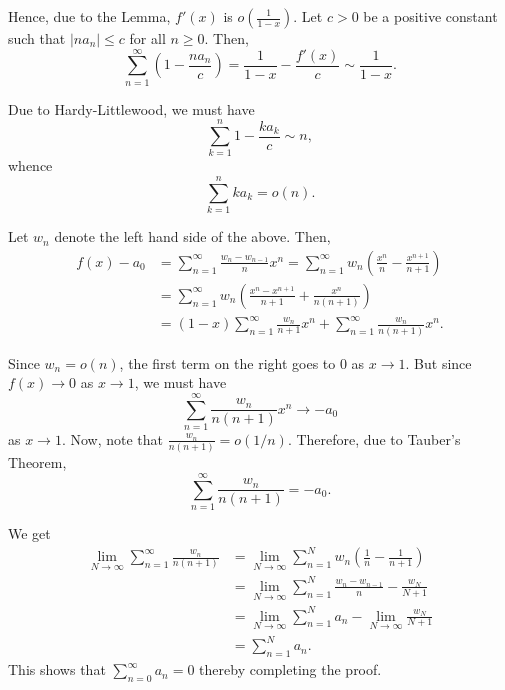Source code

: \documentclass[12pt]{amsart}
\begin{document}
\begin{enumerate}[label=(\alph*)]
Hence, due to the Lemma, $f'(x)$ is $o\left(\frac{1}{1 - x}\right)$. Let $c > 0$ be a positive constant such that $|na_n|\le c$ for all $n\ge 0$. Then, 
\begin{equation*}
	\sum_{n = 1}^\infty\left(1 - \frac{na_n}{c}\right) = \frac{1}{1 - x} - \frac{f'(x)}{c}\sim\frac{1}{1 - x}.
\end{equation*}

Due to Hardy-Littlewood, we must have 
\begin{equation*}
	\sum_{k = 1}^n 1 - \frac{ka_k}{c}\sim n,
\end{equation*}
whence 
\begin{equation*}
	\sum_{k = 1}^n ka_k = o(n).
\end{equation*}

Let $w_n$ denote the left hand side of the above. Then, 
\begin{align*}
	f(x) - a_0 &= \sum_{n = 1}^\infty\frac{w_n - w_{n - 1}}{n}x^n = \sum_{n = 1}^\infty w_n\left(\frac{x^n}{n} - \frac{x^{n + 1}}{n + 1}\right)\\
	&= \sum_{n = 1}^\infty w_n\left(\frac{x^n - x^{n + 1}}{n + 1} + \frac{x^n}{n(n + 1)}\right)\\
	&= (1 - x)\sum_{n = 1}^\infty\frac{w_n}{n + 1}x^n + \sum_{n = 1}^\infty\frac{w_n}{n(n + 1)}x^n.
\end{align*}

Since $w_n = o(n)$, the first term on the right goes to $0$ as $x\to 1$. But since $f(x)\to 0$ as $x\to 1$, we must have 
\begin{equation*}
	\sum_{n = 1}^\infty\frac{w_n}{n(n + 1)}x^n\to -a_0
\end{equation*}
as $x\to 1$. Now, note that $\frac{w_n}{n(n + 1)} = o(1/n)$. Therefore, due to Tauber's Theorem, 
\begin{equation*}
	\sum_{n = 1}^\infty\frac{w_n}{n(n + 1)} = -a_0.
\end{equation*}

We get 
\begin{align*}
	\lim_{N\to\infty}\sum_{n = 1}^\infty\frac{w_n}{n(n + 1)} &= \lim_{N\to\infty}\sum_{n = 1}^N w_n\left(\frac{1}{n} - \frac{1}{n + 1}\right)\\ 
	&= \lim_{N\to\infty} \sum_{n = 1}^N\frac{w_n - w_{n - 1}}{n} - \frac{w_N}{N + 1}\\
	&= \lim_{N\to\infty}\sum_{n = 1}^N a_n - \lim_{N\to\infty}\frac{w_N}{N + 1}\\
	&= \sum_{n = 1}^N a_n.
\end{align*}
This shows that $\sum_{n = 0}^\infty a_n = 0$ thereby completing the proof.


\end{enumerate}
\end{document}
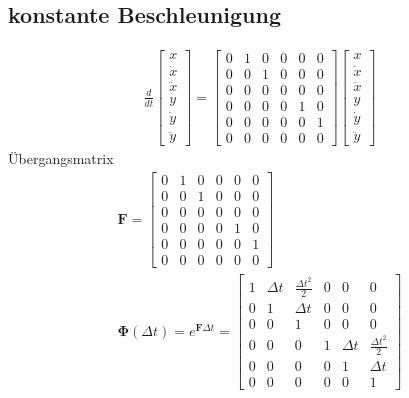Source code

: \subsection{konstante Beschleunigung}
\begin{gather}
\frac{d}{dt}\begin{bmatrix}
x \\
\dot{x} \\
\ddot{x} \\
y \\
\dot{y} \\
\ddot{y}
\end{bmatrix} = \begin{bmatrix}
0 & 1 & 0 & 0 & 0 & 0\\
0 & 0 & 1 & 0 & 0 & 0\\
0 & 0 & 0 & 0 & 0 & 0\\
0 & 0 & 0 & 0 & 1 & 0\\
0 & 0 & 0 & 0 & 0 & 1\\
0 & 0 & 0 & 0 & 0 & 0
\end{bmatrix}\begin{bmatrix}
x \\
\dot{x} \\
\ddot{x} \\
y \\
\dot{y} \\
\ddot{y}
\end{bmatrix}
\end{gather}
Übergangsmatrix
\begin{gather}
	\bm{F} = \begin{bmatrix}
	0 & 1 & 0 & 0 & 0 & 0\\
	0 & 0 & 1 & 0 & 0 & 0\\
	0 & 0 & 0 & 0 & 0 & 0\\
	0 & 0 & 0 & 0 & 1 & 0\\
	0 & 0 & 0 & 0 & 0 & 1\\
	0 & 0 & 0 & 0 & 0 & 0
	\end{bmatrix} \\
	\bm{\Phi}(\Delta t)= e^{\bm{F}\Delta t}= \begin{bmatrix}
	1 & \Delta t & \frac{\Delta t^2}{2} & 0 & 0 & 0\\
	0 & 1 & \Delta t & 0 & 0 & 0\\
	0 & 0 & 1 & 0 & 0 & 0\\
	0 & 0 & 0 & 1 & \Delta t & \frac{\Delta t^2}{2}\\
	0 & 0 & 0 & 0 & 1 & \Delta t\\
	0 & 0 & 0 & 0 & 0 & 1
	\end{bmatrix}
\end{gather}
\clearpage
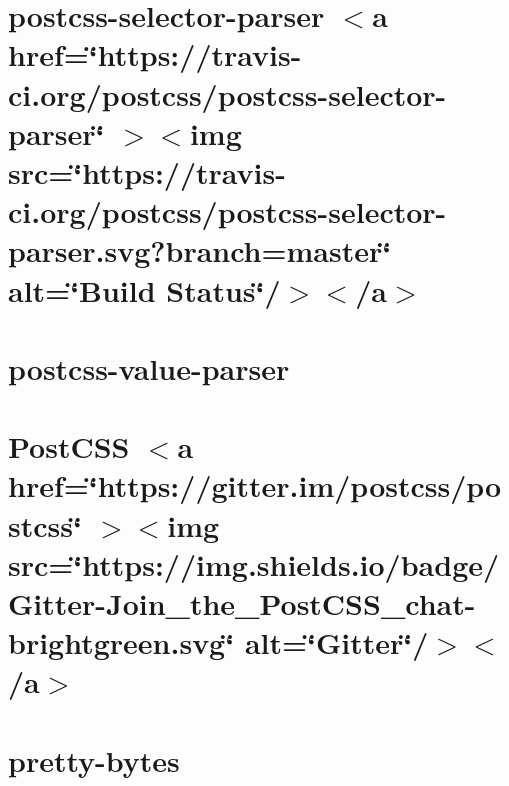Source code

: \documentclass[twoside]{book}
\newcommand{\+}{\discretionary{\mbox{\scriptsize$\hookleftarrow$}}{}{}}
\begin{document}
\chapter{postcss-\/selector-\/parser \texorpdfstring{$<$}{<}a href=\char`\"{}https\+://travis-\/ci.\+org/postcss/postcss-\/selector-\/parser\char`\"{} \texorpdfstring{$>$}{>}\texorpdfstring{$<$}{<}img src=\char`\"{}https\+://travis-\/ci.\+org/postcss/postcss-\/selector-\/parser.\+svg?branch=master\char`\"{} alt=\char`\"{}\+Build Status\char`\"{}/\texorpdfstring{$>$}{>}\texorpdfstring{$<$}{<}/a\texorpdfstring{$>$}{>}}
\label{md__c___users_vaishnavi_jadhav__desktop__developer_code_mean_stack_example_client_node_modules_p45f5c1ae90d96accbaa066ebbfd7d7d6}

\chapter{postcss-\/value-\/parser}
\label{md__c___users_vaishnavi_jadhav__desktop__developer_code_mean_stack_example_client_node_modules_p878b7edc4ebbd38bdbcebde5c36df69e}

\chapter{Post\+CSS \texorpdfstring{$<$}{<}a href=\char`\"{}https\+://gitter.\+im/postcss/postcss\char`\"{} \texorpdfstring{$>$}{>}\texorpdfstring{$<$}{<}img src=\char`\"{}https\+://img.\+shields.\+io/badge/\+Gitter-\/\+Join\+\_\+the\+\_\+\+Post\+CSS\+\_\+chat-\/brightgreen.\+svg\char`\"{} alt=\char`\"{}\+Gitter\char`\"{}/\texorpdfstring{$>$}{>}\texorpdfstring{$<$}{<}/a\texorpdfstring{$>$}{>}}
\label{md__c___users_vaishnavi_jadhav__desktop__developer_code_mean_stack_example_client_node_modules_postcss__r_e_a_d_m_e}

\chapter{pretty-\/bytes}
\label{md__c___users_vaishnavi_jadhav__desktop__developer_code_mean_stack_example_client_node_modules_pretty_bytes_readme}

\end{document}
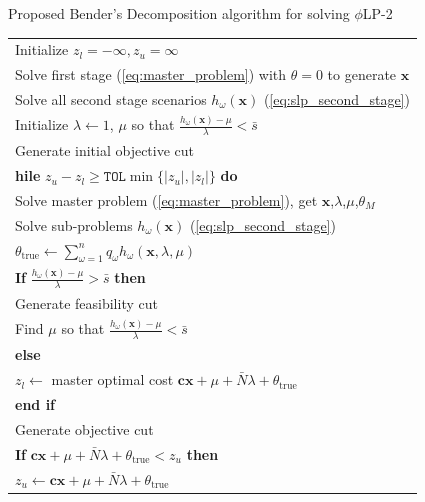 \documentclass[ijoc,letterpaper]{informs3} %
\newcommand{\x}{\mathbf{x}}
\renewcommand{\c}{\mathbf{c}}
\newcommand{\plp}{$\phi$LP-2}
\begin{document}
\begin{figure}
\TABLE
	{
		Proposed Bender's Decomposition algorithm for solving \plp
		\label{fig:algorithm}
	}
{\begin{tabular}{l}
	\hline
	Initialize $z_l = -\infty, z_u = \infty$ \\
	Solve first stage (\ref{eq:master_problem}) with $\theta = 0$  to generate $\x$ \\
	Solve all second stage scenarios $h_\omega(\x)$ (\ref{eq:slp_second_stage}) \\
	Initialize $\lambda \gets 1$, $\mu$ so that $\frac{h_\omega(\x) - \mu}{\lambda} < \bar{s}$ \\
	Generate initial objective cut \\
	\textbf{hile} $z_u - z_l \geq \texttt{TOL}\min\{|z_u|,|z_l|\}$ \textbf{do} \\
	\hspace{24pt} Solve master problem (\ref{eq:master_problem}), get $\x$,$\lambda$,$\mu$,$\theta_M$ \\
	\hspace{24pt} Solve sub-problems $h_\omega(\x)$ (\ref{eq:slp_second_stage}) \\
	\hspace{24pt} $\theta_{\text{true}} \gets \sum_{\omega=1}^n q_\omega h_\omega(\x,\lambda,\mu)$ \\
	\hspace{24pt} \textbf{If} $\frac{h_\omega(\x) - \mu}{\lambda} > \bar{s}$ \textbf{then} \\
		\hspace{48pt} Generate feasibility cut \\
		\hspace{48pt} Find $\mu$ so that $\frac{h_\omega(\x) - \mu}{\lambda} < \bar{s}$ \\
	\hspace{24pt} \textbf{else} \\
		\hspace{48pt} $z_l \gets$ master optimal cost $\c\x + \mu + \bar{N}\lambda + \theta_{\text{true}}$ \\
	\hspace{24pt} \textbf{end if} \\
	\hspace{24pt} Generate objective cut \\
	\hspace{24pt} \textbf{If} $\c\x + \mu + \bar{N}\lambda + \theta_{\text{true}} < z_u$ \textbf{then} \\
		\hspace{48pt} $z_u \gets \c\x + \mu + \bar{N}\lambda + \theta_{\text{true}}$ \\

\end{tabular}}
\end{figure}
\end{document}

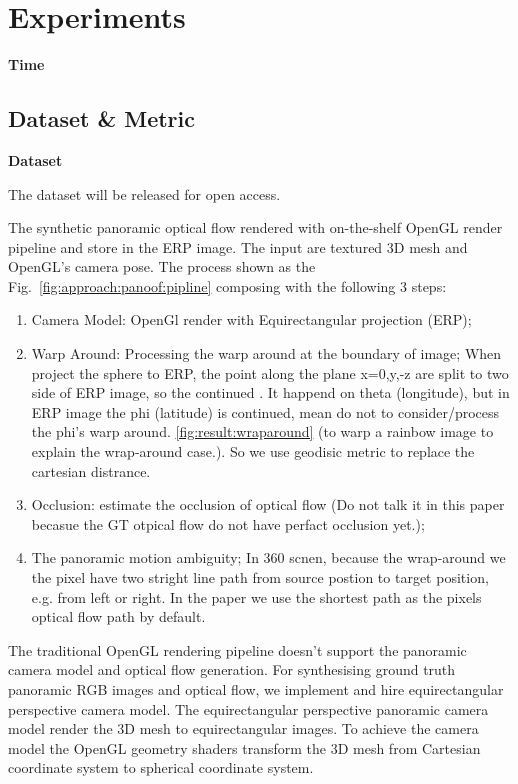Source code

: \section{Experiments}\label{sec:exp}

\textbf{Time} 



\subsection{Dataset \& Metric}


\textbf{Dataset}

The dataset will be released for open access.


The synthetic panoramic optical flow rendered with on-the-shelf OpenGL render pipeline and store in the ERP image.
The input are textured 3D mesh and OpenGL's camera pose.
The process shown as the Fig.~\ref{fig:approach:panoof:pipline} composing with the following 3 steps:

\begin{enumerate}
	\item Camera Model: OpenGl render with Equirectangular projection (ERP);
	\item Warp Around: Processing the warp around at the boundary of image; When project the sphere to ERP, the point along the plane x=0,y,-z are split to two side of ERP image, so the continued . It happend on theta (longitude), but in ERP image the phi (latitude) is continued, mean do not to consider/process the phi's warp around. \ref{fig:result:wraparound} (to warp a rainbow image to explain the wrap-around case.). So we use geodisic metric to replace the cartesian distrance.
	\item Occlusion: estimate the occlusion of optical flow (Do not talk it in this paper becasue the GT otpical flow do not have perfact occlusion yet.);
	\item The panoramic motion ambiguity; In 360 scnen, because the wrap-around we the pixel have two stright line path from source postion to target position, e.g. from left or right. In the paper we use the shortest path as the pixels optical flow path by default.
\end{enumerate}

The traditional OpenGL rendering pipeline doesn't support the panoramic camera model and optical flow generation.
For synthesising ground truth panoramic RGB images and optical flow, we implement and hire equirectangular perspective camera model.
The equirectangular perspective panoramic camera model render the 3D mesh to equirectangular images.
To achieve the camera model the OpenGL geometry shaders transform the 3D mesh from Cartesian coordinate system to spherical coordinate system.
☆ ☆ ☆
--- Your task ---
In the entries above, one line contains "The dataset will be released for open access." and another contains "Equirectangular projection (ERP);". Reproduce exactly those two lines and the lines between them, nothing else.

--- Solution to this problem ---
The dataset will be released for open access.


The synthetic panoramic optical flow rendered with on-the-shelf OpenGL render pipeline and store in the ERP image.
The input are textured 3D mesh and OpenGL's camera pose.
The process shown as the Fig.~\ref{fig:approach:panoof:pipline} composing with the following 3 steps:

\begin{enumerate}
	\item Camera Model: OpenGl render with Equirectangular projection (ERP);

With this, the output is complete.